> **Stored data entries**
________________________

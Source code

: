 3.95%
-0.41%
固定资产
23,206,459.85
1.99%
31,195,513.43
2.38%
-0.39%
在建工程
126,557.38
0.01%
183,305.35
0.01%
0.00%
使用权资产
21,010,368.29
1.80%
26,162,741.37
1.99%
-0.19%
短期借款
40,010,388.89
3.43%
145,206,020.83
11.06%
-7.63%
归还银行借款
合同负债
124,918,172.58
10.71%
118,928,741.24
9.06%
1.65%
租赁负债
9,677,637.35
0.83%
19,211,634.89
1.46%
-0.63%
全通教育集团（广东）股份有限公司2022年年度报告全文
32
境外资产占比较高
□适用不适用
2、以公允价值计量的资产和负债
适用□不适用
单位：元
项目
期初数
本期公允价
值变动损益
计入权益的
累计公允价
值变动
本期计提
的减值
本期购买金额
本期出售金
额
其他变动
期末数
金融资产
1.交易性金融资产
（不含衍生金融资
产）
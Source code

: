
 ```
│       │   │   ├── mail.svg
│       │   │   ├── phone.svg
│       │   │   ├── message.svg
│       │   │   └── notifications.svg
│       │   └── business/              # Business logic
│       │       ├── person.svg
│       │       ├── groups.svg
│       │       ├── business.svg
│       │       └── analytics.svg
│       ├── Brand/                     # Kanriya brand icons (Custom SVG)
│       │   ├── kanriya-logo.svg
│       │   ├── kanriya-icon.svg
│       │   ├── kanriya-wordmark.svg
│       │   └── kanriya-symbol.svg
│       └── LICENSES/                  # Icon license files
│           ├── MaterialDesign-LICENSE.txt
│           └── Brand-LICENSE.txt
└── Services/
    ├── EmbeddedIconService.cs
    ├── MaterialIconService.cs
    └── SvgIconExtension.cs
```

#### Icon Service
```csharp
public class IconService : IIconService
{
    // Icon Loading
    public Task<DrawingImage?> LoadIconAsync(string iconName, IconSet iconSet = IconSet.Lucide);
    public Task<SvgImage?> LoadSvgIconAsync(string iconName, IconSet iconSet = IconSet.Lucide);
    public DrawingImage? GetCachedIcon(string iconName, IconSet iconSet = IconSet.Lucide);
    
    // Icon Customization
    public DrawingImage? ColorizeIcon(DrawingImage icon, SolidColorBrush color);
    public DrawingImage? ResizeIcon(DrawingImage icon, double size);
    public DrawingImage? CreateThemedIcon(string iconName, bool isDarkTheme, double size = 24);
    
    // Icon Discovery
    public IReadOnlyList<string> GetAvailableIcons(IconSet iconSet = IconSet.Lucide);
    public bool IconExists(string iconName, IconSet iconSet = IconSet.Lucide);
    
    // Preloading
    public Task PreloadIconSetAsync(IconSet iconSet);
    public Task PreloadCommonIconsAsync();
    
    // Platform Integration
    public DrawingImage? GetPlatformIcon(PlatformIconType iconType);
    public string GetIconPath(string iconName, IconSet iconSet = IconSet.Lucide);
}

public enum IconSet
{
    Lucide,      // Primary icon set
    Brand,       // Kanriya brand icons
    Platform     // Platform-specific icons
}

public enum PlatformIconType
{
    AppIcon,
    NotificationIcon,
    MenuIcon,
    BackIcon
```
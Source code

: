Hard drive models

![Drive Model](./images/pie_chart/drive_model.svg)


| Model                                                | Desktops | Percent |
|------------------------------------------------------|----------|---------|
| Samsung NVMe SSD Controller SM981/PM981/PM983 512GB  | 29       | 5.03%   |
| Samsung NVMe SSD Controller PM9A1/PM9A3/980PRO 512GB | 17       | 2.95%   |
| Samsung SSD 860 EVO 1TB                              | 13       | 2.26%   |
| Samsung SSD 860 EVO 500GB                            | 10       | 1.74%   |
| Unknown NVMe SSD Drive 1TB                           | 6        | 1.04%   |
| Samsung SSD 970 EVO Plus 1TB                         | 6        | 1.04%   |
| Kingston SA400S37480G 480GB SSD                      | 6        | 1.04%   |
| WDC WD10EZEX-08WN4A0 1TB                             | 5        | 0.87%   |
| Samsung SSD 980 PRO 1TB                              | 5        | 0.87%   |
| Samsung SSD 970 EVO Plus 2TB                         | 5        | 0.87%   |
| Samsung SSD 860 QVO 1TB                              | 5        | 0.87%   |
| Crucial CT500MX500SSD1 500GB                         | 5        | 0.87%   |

________________________

> **Task goal**
Each entry needs to be copied out exactly.

> **Written response**
Source code

: 3.95%
-0.41%
固定资产
23,206,459.85
1.99%
31,195,513.43
2.38%
-0.39%
在建工程
126,557.38
0.01%
183,305.35
0.01%
0.00%
使用权资产
21,010,368.29
1.80%
26,162,741.37
1.99%
-0.19%
短期借款
40,010,388.89
3.43%
145,206,020.83
11.06%
-7.63%
归还银行借款
合同负债
124,918,172.58
10.71%
118,928,741.24
9.06%
1.65%
租赁负债
9,677,637.35
0.83%
19,211,634.89
1.46%
-0.63%
全通教育集团（广东）股份有限公司2022年年度报告全文
32
境外资产占比较高
□适用不适用
2、以公允价值计量的资产和负债
适用□不适用
单位：元
项目
期初数
本期公允价
值变动损益
计入权益的
累计公允价
值变动
本期计提
的减值
本期购买金额
本期出售金
额
其他变动
期末数
金融资产
1.交易性金融资产
（不含衍生金融资
产）
Source code

:
 ```
│       │   │   ├── mail.svg
│       │   │   ├── phone.svg
│       │   │   ├── message.svg
│       │   │   └── notifications.svg
│       │   └── business/              # Business logic
│       │       ├── person.svg
│       │       ├── groups.svg
│       │       ├── business.svg
│       │       └── analytics.svg
│       ├── Brand/                     # Kanriya brand icons (Custom SVG)
│       │   ├── kanriya-logo.svg
│       │   ├── kanriya-icon.svg
│       │   ├── kanriya-wordmark.svg
│       │   └── kanriya-symbol.svg
│       └── LICENSES/                  # Icon license files
│           ├── MaterialDesign-LICENSE.txt
│           └── Brand-LICENSE.txt
└── Services/
    ├── EmbeddedIconService.cs
    ├── MaterialIconService.cs
    └── SvgIconExtension.cs
```

#### Icon Service
```csharp
public class IconService : IIconService
{
    // Icon Loading
    public Task<DrawingImage?> LoadIconAsync(string iconName, IconSet iconSet = IconSet.Lucide);
    public Task<SvgImage?> LoadSvgIconAsync(string iconName, IconSet iconSet = IconSet.Lucide);
    public DrawingImage? GetCachedIcon(string iconName, IconSet iconSet = IconSet.Lucide);
    
    // Icon Customization
    public DrawingImage? ColorizeIcon(DrawingImage icon, SolidColorBrush color);
    public DrawingImage? ResizeIcon(DrawingImage icon, double size);
    public DrawingImage? CreateThemedIcon(string iconName, bool isDarkTheme, double size = 24);
    
    // Icon Discovery
    public IReadOnlyList<string> GetAvailableIcons(IconSet iconSet = IconSet.Lucide);
    public bool IconExists(string iconName, IconSet iconSet = IconSet.Lucide);
    
    // Preloading
    public Task PreloadIconSetAsync(IconSet iconSet);
    public Task PreloadCommonIconsAsync();
    
    // Platform Integration
    public DrawingImage? GetPlatformIcon(PlatformIconType iconType);
    public string GetIconPath(string iconName, IconSet iconSet = IconSet.Lucide);
}

public enum IconSet
{
    Lucide,      // Primary icon set
    Brand,       // Kanriya brand icons
    Platform     // Platform-specific icons
}

public enum PlatformIconType
{
    AppIcon,
    NotificationIcon,
    MenuIcon,
    BackIcon
```
Source code

:Hard drive models

![Drive Model](./images/pie_chart/drive_model.svg)


| Model                                                | Desktops | Percent |
|------------------------------------------------------|----------|---------|
| Samsung NVMe SSD Controller SM981/PM981/PM983 512GB  | 29       | 5.03%   |
| Samsung NVMe SSD Controller PM9A1/PM9A3/980PRO 512GB | 17       | 2.95%   |
| Samsung SSD 860 EVO 1TB                              | 13       | 2.26%   |
| Samsung SSD 860 EVO 500GB                            | 10       | 1.74%   |
| Unknown NVMe SSD Drive 1TB                           | 6        | 1.04%   |
| Samsung SSD 970 EVO Plus 1TB                         | 6        | 1.04%   |
| Kingston SA400S37480G 480GB SSD                      | 6        | 1.04%   |
| WDC WD10EZEX-08WN4A0 1TB                             | 5        | 0.87%   |
| Samsung SSD 980 PRO 1TB                              | 5        | 0.87%   |
| Samsung SSD 970 EVO Plus 2TB                         | 5        | 0.87%   |
| Samsung SSD 860 QVO 1TB                              | 5        | 0.87%   |
| Crucial CT500MX500SSD1 500GB                         | 5        | 0.87%   |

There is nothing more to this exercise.